## Problem statement
Where a line below holds the string "proyecto", that line goes into the answer.

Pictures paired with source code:

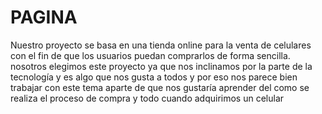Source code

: # PAGINA
Nuestro proyecto se basa en una tienda online para la venta de celulares con el fin de que
los usuarios puedan comprarlos de forma sencilla. nosotros elegimos este proyecto ya
que nos inclinamos por la parte de la tecnología y es algo que nos gusta a todos y por eso
nos parece bien trabajar con este tema aparte de que nos gustaría aprender del como se
realiza el proceso de compra y todo cuando adquirimos un celular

## Solution to this task
Nuestro proyecto se basa en una tienda online para la venta de celulares con el fin de que
los usuarios puedan comprarlos de forma sencilla. nosotros elegimos este proyecto ya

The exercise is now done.